(Records contained in a dataset)
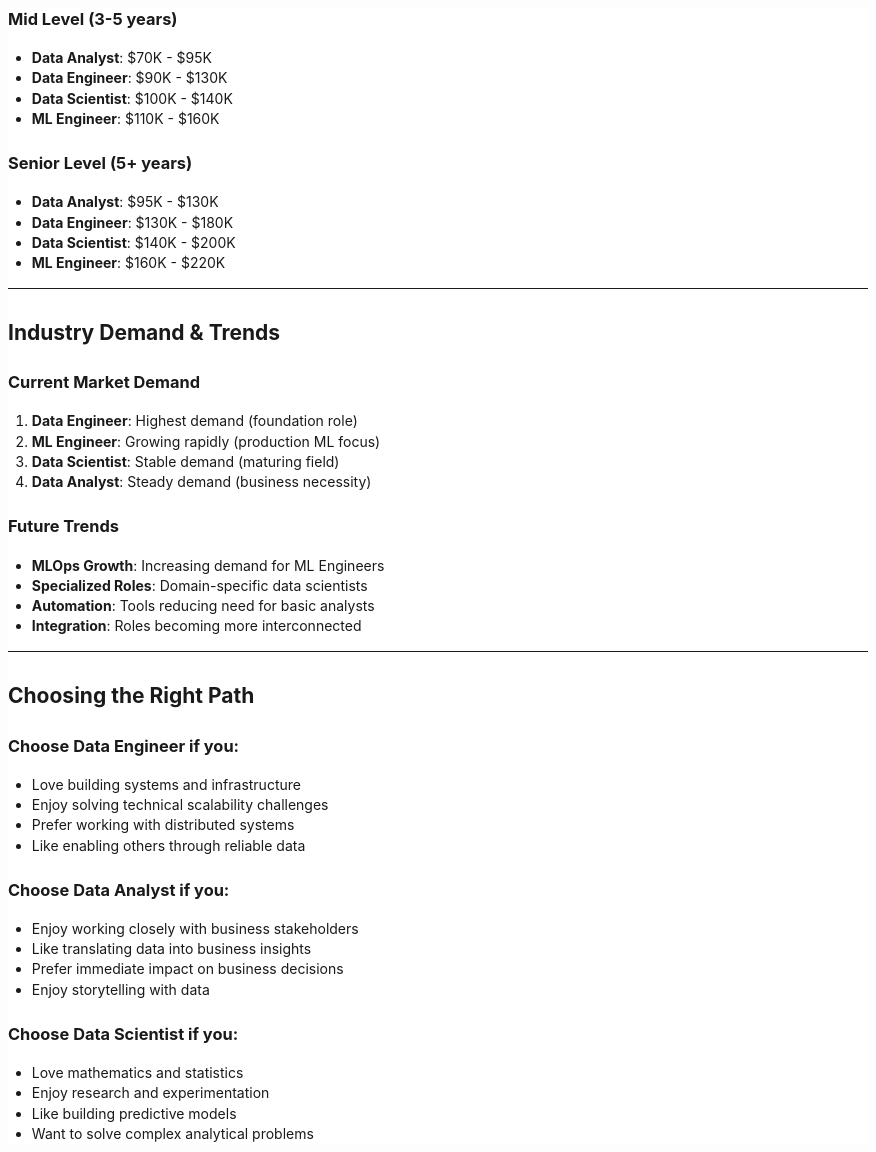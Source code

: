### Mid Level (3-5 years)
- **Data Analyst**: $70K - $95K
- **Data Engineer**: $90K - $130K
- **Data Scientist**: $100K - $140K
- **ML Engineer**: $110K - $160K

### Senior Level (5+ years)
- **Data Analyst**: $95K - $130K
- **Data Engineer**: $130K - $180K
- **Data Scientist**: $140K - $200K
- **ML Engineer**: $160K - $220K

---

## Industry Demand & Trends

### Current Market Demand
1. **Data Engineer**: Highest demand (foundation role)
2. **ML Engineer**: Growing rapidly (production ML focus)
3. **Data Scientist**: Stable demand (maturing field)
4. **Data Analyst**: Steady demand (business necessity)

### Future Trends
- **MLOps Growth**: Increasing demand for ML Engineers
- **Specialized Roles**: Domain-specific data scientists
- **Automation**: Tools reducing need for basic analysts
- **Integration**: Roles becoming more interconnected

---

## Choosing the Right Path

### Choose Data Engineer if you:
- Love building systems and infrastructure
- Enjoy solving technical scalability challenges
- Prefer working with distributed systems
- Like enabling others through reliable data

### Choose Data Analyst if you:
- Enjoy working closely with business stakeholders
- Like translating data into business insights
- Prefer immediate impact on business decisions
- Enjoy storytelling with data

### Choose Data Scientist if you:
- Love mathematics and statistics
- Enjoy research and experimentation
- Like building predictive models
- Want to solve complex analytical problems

--

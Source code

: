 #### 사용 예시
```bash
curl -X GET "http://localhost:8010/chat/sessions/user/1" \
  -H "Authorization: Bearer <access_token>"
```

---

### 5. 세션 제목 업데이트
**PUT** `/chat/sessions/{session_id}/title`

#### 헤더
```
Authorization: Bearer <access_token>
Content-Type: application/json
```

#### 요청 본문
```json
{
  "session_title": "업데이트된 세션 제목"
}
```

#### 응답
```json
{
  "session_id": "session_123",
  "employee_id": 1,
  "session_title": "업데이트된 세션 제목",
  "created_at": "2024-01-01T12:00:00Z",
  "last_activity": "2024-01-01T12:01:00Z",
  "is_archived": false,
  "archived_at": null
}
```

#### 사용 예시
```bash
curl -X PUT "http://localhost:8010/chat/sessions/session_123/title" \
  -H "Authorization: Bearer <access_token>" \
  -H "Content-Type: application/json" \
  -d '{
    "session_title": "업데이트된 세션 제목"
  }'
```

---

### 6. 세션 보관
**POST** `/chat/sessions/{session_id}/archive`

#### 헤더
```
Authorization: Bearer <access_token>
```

--

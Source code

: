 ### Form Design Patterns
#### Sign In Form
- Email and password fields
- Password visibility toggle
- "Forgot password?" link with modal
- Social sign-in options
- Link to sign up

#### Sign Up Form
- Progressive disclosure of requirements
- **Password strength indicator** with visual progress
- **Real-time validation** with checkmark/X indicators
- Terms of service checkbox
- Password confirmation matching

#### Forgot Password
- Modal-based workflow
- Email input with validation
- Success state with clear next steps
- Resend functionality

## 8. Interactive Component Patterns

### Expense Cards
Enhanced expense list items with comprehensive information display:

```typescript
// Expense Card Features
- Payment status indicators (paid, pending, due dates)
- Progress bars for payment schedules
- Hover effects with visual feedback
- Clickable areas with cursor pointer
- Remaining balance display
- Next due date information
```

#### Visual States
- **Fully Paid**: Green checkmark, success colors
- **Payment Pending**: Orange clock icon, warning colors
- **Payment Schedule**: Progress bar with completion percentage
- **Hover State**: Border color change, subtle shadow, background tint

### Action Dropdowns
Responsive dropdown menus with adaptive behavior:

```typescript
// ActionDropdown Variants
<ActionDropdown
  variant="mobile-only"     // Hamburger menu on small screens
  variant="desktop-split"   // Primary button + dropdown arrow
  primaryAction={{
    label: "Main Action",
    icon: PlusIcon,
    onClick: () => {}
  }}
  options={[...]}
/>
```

Requirement:
With the line holding "- Enjoy solving" as the first and the line holding "- Want to solve complex analytical problems" as the last, set down that range of the entries above exactly, and nothing else.

Result for this task:
- Enjoy solving technical scalability challenges
- Prefer working with distributed systems
- Like enabling others through reliable data

### Choose Data Analyst if you:
- Enjoy working closely with business stakeholders
- Like translating data into business insights
- Prefer immediate impact on business decisions
- Enjoy storytelling with data

### Choose Data Scientist if you:
- Love mathematics and statistics
- Enjoy research and experimentation
- Like building predictive models
- Want to solve complex analytical problems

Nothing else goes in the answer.